Making small changes to your diet is a great way to develop healthy, long-lasting habits. This approach is more sustainable than fad diets, which can be restrictive and hard to stick to. Here are some tips for focusing on small changes to improve your diet:

Start by setting realistic goals. Instead of cutting out certain foods completely, try making gradual changes. For example, if you use whole milk, switch to semi-skimmed, and then eventually to 1% or skimmed milk. This way, you're more likely to stick to the change and develop a positive mindset around food.

Increase your water intake. Aim to start your day with a cup of water, and continue to drink water throughout the day.

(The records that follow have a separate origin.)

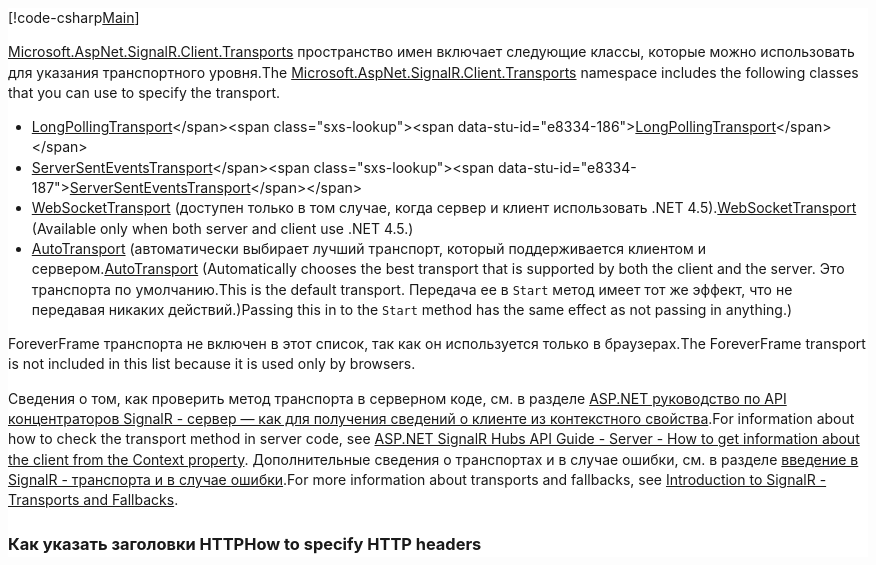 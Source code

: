 [!code-csharp[Main](signalr-1x-hubs-api-guide-net-client/samples/sample7.cs?highlight=4)]

<span data-ttu-id="e8334-185">[Microsoft.AspNet.SignalR.Client.Transports](https://msdn.microsoft.com/library/jj918090(v=vs.111).aspx) пространство имен включает следующие классы, которые можно использовать для указания транспортного уровня.</span><span class="sxs-lookup"><span data-stu-id="e8334-185">The [Microsoft.AspNet.SignalR.Client.Transports](https://msdn.microsoft.com/library/jj918090(v=vs.111).aspx) namespace includes the following classes that you can use to specify the transport.</span></span>

- <span data-ttu-id="e8334-186">[LongPollingTransport](https://msdn.microsoft.com/library/microsoft.aspnet.signalr.client.transports.longpollingtransport(v=vs.111).aspx)</span><span class="sxs-lookup"><span data-stu-id="e8334-186">[LongPollingTransport](https://msdn.microsoft.com/library/microsoft.aspnet.signalr.client.transports.longpollingtransport(v=vs.111).aspx)</span></span>
- <span data-ttu-id="e8334-187">[ServerSentEventsTransport](https://msdn.microsoft.com/library/microsoft.aspnet.signalr.client.transports.serversenteventstransport(v=vs.111).aspx)</span><span class="sxs-lookup"><span data-stu-id="e8334-187">[ServerSentEventsTransport](https://msdn.microsoft.com/library/microsoft.aspnet.signalr.client.transports.serversenteventstransport(v=vs.111).aspx)</span></span>
- <span data-ttu-id="e8334-188">[WebSocketTransport](https://msdn.microsoft.com/library/microsoft.aspnet.signalr.client.transports.websockettransport(v=vs.111).aspx) (доступен только в том случае, когда сервер и клиент использовать .NET 4.5).</span><span class="sxs-lookup"><span data-stu-id="e8334-188">[WebSocketTransport](https://msdn.microsoft.com/library/microsoft.aspnet.signalr.client.transports.websockettransport(v=vs.111).aspx) (Available only when both server and client use .NET 4.5.)</span></span>
- <span data-ttu-id="e8334-189">[AutoTransport](https://msdn.microsoft.com/library/microsoft.aspnet.signalr.client.transports.autotransport(v=vs.111).aspx) (автоматически выбирает лучший транспорт, который поддерживается клиентом и сервером.</span><span class="sxs-lookup"><span data-stu-id="e8334-189">[AutoTransport](https://msdn.microsoft.com/library/microsoft.aspnet.signalr.client.transports.autotransport(v=vs.111).aspx) (Automatically chooses the best transport that is supported by both the client and the server.</span></span> <span data-ttu-id="e8334-190">Это транспорта по умолчанию.</span><span class="sxs-lookup"><span data-stu-id="e8334-190">This is the default transport.</span></span> <span data-ttu-id="e8334-191">Передача ее в `Start` метод имеет тот же эффект, что не передавая никаких действий.)</span><span class="sxs-lookup"><span data-stu-id="e8334-191">Passing this in to the `Start` method has the same effect as not passing in anything.)</span></span>

<span data-ttu-id="e8334-192">ForeverFrame транспорта не включен в этот список, так как он используется только в браузерах.</span><span class="sxs-lookup"><span data-stu-id="e8334-192">The ForeverFrame transport is not included in this list because it is used only by browsers.</span></span>

<span data-ttu-id="e8334-193">Сведения о том, как проверить метод транспорта в серверном коде, см. в разделе [ASP.NET руководство по API концентраторов SignalR - сервер — как для получения сведений о клиенте из контекстного свойства](../guide-to-the-api/hubs-api-guide-server.md#contextproperty).</span><span class="sxs-lookup"><span data-stu-id="e8334-193">For information about how to check the transport method in server code, see [ASP.NET SignalR Hubs API Guide - Server - How to get information about the client from the Context property](../guide-to-the-api/hubs-api-guide-server.md#contextproperty).</span></span> <span data-ttu-id="e8334-194">Дополнительные сведения о транспортах и в случае ошибки, см. в разделе [введение в SignalR - транспорта и в случае ошибки](../getting-started/introduction-to-signalr.md#transports).</span><span class="sxs-lookup"><span data-stu-id="e8334-194">For more information about transports and fallbacks, see [Introduction to SignalR - Transports and Fallbacks](../getting-started/introduction-to-signalr.md#transports).</span></span>

<a id="httpheaders"></a>

### <a name="how-to-specify-http-headers"></a><span data-ttu-id="e8334-195">Как указать заголовки HTTP</span><span class="sxs-lookup"><span data-stu-id="e8334-195">How to specify HTTP headers</span></span>
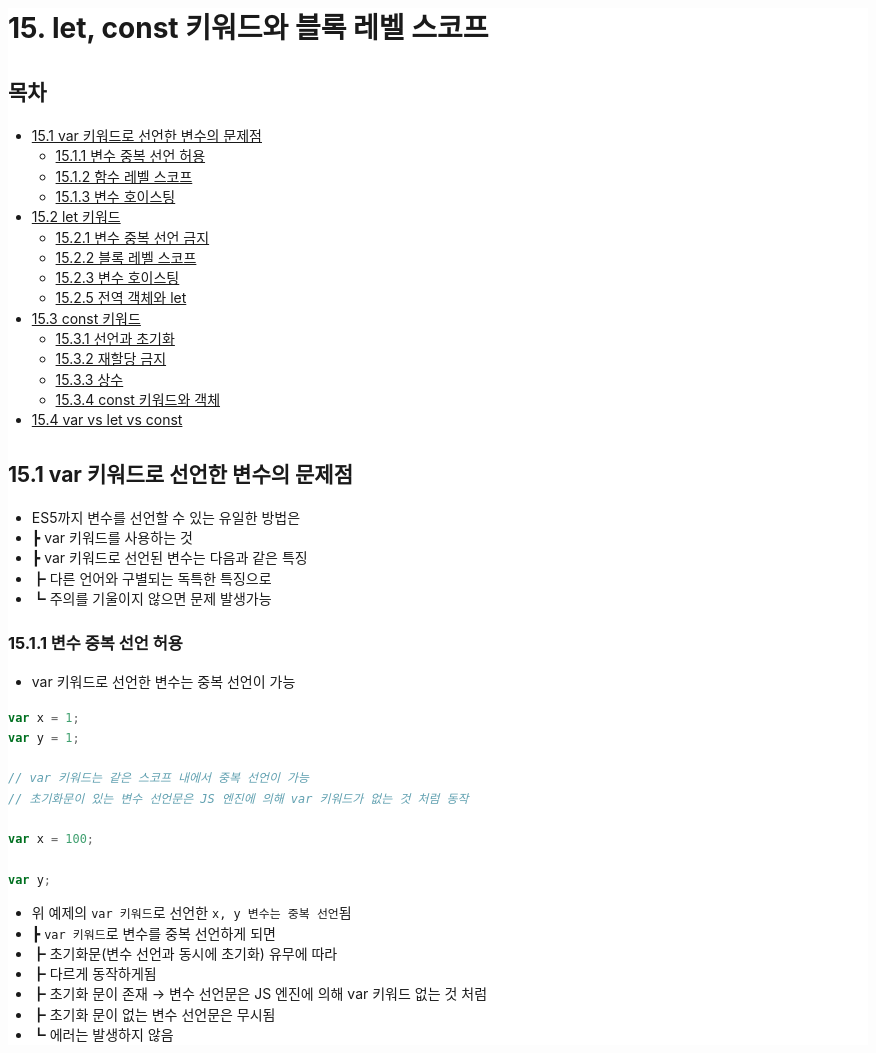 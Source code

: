 # 15. let, const 키워드와 블록 레벨 스코프

## 목차

- [15.1 var 키워드로 선언한 변수의 문제점](#151-var-%ED%82%A4%EC%9B%8C%EB%93%9C%EB%A1%9C-%EC%84%A0%EC%96%B8%ED%95%9C-%EB%B3%80%EC%88%98%EC%9D%98-%EB%AC%B8%EC%A0%9C%EC%A0%90)
  - [15.1.1 변수 중복 선언 허용](#1511-%EB%B3%80%EC%88%98-%EC%A4%91%EB%B3%B5-%EC%84%A0%EC%96%B8-%ED%97%88%EC%9A%A9)
  - [15.1.2 함수 레벨 스코프](#1512-%ED%95%A8%EC%88%98-%EB%A0%88%EB%B2%A8-%EC%8A%A4%EC%BD%94%ED%94%84)
  - [15.1.3 변수 호이스팅](#1513-%EB%B3%80%EC%88%98-%ED%98%B8%EC%9D%B4%EC%8A%A4%ED%8C%85)
- [15.2 let 키워드](#152-let-%ED%82%A4%EC%9B%8C%EB%93%9C)
  - [15.2.1 변수 중복 선언 금지](#1521-%EB%B3%80%EC%88%98-%EC%A4%91%EB%B3%B5-%EC%84%A0%EC%96%B8-%EA%B8%88%EC%A7%80)
  - [15.2.2 블록 레벨 스코프](#1522-%EB%B8%94%EB%A1%9D-%EB%A0%88%EB%B2%A8-%EC%8A%A4%EC%BD%94%ED%94%84)
  - [15.2.3 변수 호이스팅](#1523-%EB%B3%80%EC%88%98-%ED%98%B8%EC%9D%B4%EC%8A%A4%ED%8C%85)
  - [15.2.5 전역 객체와 let](#1525-%EC%A0%84%EC%97%AD-%EA%B0%9D%EC%B2%B4%EC%99%80-let)
- [15.3 const 키워드](#153-const-%ED%82%A4%EC%9B%8C%EB%93%9C)
  - [15.3.1 선언과 초기화](#1531-%EC%84%A0%EC%96%B8%EA%B3%BC-%EC%B4%88%EA%B8%B0%ED%99%94)
  - [15.3.2 재할당 금지](#1532-%EC%9E%AC%ED%95%A0%EB%8B%B9-%EA%B8%88%EC%A7%80)
  - [15.3.3 상수](#1533-%EC%83%81%EC%88%98)
  - [15.3.4 const 키워드와 객체](#1534-const-%ED%82%A4%EC%9B%8C%EB%93%9C%EC%99%80-%EA%B0%9D%EC%B2%B4)
- [15.4 var vs let vs const](#154-var-vs-let-vs-const)

## 15.1 var 키워드로 선언한 변수의 문제점

- ES5까지 변수를 선언할 수 있는 유일한 방법은
- ┣ var 키워드를 사용하는 것
- ┣ var 키워드로 선언된 변수는 다음과 같은 특징
- ┣ 다른 언어와 구별되는 독특한 특징으로
- ┗ 주의를 기울이지 않으면 문제 발생가능

### 15.1.1 변수 중복 선언 허용

- var 키워드로 선언한 변수는 중복 선언이 가능

```js
var x = 1;
var y = 1;

// var 키워드는 같은 스코프 내에서 중복 선언이 가능
// 초기화문이 있는 변수 선언문은 JS 엔진에 의해 var 키워드가 없는 것 처럼 동작

var x = 100;

var y;
```

- 위 예제의 `var 키워드`로 선언한 `x, y 변수는 중복 선언`됨
- ┣ `var 키워드`로 변수를 중복 선언하게 되면
- ┣ 초기화문(변수 선언과 동시에 초기화) 유무에 따라
- ┣ 다르게 동작하게됨
- ┣ 초기화 문이 존재 → 변수 선언문은 JS 엔진에 의해 var 키워드 없는 것 처럼
- ┣ 초기화 문이 없는 변수 선언문은 무시됨
- ┗ 에러는 발생하지 않음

Staying hydrated has numerous benefits, including improved energy levels, reduced sugar cravings, and better weight management. It can also improve your mental well-being and reduce the risk of headaches.

Focus on adding nutritious foods to your diet rather than restricting yourself. Try to eat more fruits, vegetables, beans, nuts, seeds, and whole grains. These foods are rich in fiber and essential nutrients. By increasing your intake of these foods, you'll naturally reduce your consumption of less healthy options.

Make gradual changes to your plate. Using a smaller plate can help trick your brain into feeling more satisfied with smaller portions. This simple trick can help reduce your energy intake without making you feel deprived.

In addition to these tips, try incorporating more plant-based options into your diet, choosing healthier cooking methods, and experimenting with new recipes. Remember, small changes add up, and it's important to find what works best for you.

Calorie Counting for the OMAD Diet

You may want to see also

shunketo

Eat more fruits and vegetables

Eating more fruits and vegetables is a great way to improve your health and well-being. Fruits and vegetables are packed with essential vitamins, minerals, and fiber, offering numerous benefits, from lowering the risk of certain diseases to boosting digestion and aiding weight management.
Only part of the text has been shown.